Květa Peschke and Lisa Raymond were the defending champions, but Peschke chose not to compete that year.
Raymond partnered with Jill Craybas, but they lost in the semifinals against Nuria Llagostera Vives and María José Martínez Sánchez.

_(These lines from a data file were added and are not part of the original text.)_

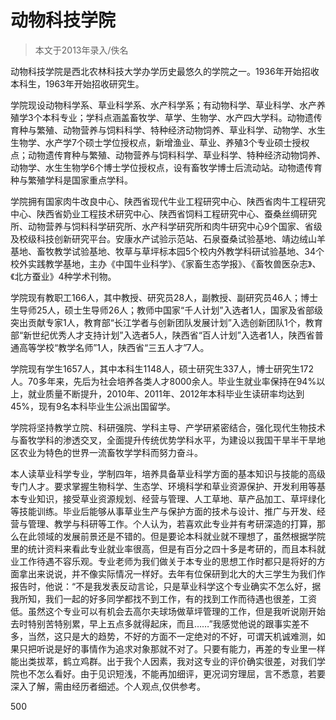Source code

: 
# 动物科技学院  

> 本文于2013年录入/佚名  

动物科技学院是西北农林科技大学办学历史最悠久的学院之一。1936年开始招收本科生，1963年开始招收研究生。

学院现设动物科学系、草业科学系、水产科学系；有动物科学、草业科学、水产养殖学3个本科专业；学科点涵盖畜牧学、草学、生物学、水产四大学科。动物遗传育种与繁殖、动物营养与饲料科学、特种经济动物饲养、草业科学、动物学、水生生物学、水产学7个硕士学位授权点，新增渔业、草业、养殖3个专业硕士授权点；动物遗传育种与繁殖、动物营养与饲料科学、草业科学、特种经济动物饲养、动物学、水生生物学6个博士学位授权点，设有畜牧学博士后流动站。动物遗传育种与繁殖学科是国家重点学科。

学院拥有国家肉牛改良中心、陕西省现代牛业工程研究中心、陕西省肉牛工程研究中心、陕西省奶业工程技术研究中心、陕西省饲料工程研究中心、蚕桑丝绸研究所、动物营养与饲料科学研究所、水产科学研究所和肉牛研究中心9个国家、省级及校级科技创新研究平台。安康水产试验示范站、石泉蚕桑试验基地、靖边绒山羊基地、畜牧教学试验基地、牧草与草坪标本园5个校内外教学科研试验基地、34个校外实践教学基地，主办《中国牛业科学》、《家畜生态学报》、《畜牧兽医杂志》、《北方蚕业》4种学术刊物。

学院现有教职工166人，其中教授、研究员28人，副教授、副研究员46人；博士生导师25人，硕士生导师26人；教师中国家“千人计划”入选者1人，国家及省部级突出贡献专家1人，教育部“长江学者与创新团队发展计划”入选创新团队1个，教育部“新世纪优秀人才支持计划”入选者5人，陕西省“百人计划”入选者1人，陕西省普通高等学校“教学名师”1人，陕西省“三五人才”7人。

学院现有学生1657人，其中本科生1148人，硕士研究生337人，博士研究生172人。70多年来，先后为社会培养各类人才8000余人。毕业生就业率保持在94%以上，就业质量不断提升，2010年、2011年、2012年本科毕业生读研率均达到45%，现有9名本科毕业生公派出国留学。

学院将坚持教学立院、科研强院、学科主导、产学研紧密结合，强化现代生物技术与畜牧学科的渗透交叉，全面提升传统优势学科水平，为建设以我国干旱半干旱地区农业为特色的世界一流畜牧学学科而努力奋斗。

本人读草业科学专业，学制四年，培养具备草业科学方面的基本知识与技能的高级专门人才。要求掌握生物科学、生态学、环境科学和草业资源保护、开发利用等基本专业知识，接受草业资源规划、经营与管理、人工草地、草产品加工、草坪绿化等技能训练。毕业后能够从事草业生产与保护方面的技术与设计、推广与开发、经营与管理、教学与科研等工作。个人认为，若喜欢此专业并有考研深造的打算，那么在此领域的发展前景还是不错的。但是要论本科就业就不理想了，虽然根据学院里的统计资料来看此专业就业率很高，但是有百分之四十多是考研的，而且本科就业工作待遇不容乐观。专业老师为我们做关于本专业的思想工作时都只是将好的方面拿出来说说，并不像实际情况一样好。去年有位保研到北大的大三学生为我们作报告时，他说：“不是我发表反动言论，只是草业科学这个专业确实不怎么好，据我所知，我们一起的好多同学都找不到工作，有的找到工作而待遇也很差，工资低。虽然这个专业可以有机会去高尔夫球场做草坪管理的工作，但是我听说刚开始去时特别苦特别累，早上五点多就得起床，而且……”我感觉他说的跟事实差不多，当然，这只是大的趋势，不好的方面不一定绝对的不好，可谓天机诚难测，如果只把听说是好的事情作为追求对象那就不对了。只要有能力，再差的专业里一样能出类拔萃，鹤立鸡群。出于我个人因素，我对这专业的评价确实很差，对我们学院也不怎么看好。由于见识短浅，不能再加细评，更况词穷理屈，言不悉意，若要深入了解，需由经历者细述。个人观点,仅供参考。

500


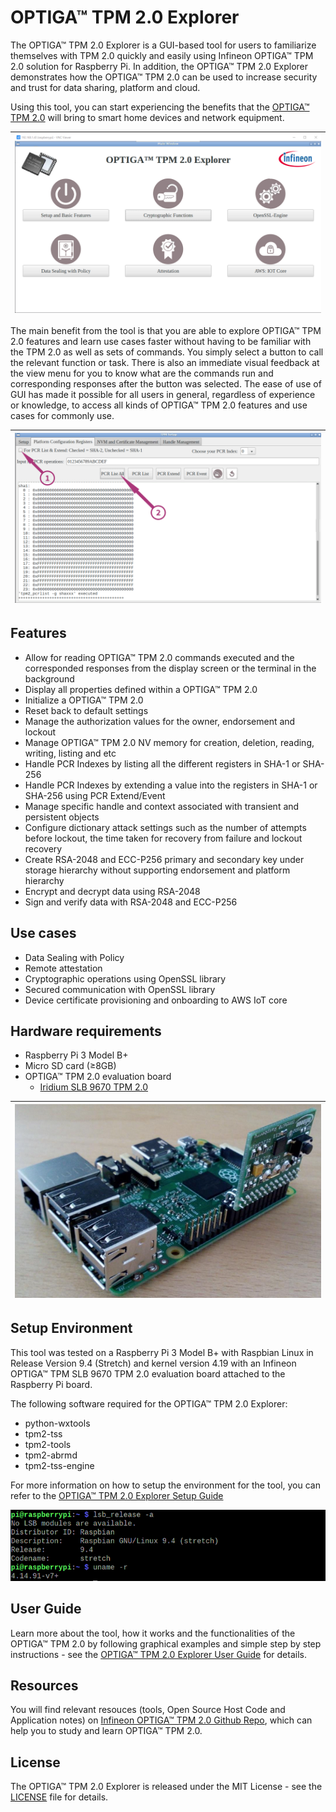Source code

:# OPTIGA™ TPM 2.0 Explorer
The OPTIGA™ TPM 2.0 Explorer is a GUI-based tool for users to familiarize themselves with TPM 2.0 quickly and easily using Infineon OPTIGA™ TPM 2.0 solution for Raspberry Pi. In addition, the OPTIGA™ TPM 2.0 Explorer demonstrates how the OPTIGA™ TPM 2.0 can be used to increase security and trust for data sharing, platform and cloud. 

Using this tool, you can start experiencing the benefits that the [OPTIGA™ TPM 2.0](https://www.infineon.com/cms/en/product/security-smart-card-solutions/optiga-embedded-security-solutions/optiga-tpm/?redirId=39899/) will bring to smart home devices and network equipment.

| ![](/images/Setup/MainScreen.png) |
| ------------------------------------------------------- |

The main benefit from the tool is that you are able to explore OPTIGA™ TPM 2.0 features and learn use cases faster without having to be familiar with the TPM 2.0 as well as sets of commands. You simply select a button to call the relevant function or task. There is also an immediate visual feedback at the view menu for you to know what are the  commands run and corresponding responses after the button was selected. The ease of use of GUI has made it possible for all users in general, regardless of experience or knowledge, to access all kinds of OPTIGA™ TPM 2.0 features and use cases for commonly use. 

| ![](/images/Optiga_Setup/PCR/TPMPCRSHA1_ListAll.png) |
| ---------------------------------------------------- |

## Features

-   Allow for reading OPTIGA™ TPM 2.0 commands executed and the corresponded responses from the display screen or the terminal in the background
-   Display all properties defined within a OPTIGA™ TPM 2.0
-   Initialize a OPTIGA™ TPM 2.0
-   Reset back to default settings
-   Manage the authorization values for the owner, endorsement and lockout
-   Manage OPTIGA™ TPM 2.0 NV memory for creation, deletion, reading, writing, listing and etc
-   Handle PCR Indexes by listing all the different registers in SHA-1 or SHA-256
-   Handle PCR Indexes by extending a value into the registers in SHA-1 or SHA-256 using PCR Extend/Event
-   Manage specific handle and context associated with transient and persistent objects
-   Configure dictionary attack settings such as the number of attempts before lockout, the time taken for recovery from failure and lockout recovery
-   Create RSA-2048 and ECC-P256 primary and secondary key under storage hierarchy without supporting endorsement and platform hierarchy
-   Encrypt and decrypt data using RSA-2048
-   Sign and verify data with RSA-2048 and ECC-P256

## Use cases

-   Data Sealing with Policy
-   Remote attestation
-   Cryptographic operations using OpenSSL library
-   Secured communication with OpenSSL library
-   Device certificate provisioning and onboarding to AWS IoT core


## Hardware requirements

-   Raspberry Pi 3 Model B+
-   Micro SD card (≥8GB)
-   OPTIGA™ TPM 2.0 evaluation board
    -   [Iridium SLB 9670 TPM 2.0](https://www.infineon.com/cms/en/product/evaluation-boards/iridium9670-tpm2.0-linux/)
    

| ![](/images/Overview/TPMRPI3.png) |
| --------------------------------- |

## Setup Environment

This tool was tested on a Raspberry Pi 3 Model B+ with Raspbian Linux in Release Version 9.4 (Stretch) and kernel version 4.19 with an Infineon OPTIGA™ TPM SLB 9670 TPM 2.0 evaluation board attached to the Raspberry Pi board.

The following software required for the OPTIGA™ TPM 2.0 Explorer:
- python-wxtools
- tpm2-tss
- tpm2-tools
- tpm2-abrmd
- tpm2-tss-engine

For more information on how to setup the environment for the tool, you can refer to the [OPTIGA™ TPM 2.0 Explorer Setup Guide](./Setup%20Guide.md)

![](/images/Overview/RaspbianStretch.png) 

## User Guide

Learn more about the tool, how it works and the functionalities of the OPTIGA™ TPM 2.0 by following graphical examples and simple step by step instructions - see the [OPTIGA™ TPM 2.0 Explorer User Guide](./User%20Guide.md) for details.

## Resources

You will find relevant resouces (tools, Open Source Host Code and Application notes) on [Infineon OPTIGA™ TPM 2.0 Github Repo](https://github.com/Infineon/optiga-tpm), which can help you to study and learn OPTIGA™ TPM 2.0.

## License

The OPTIGA™ TPM 2.0 Explorer is released under the MIT License - see the [LICENSE](LICENSE) file for details.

Nuria Llagostera Vives and María José Martínez Sánchez won in the final 6-2, 7-5 against Iveta Benešová and Lucie Hradecká.

==Seeds==

1. ESP Nuria Llagostera Vives / ESP María José Martínez Sánchez (champions)
2. TPE Chuang Chia-jung / CHN Yan Zi (first round)
3. USA Jill Craybas / USA Lisa Raymond (semifinals)
4. UKR Alyona Bondarenko / UKR Kateryna Bondarenko (semifinals, retired due to left thigh strain of Kateryna Bondarenko)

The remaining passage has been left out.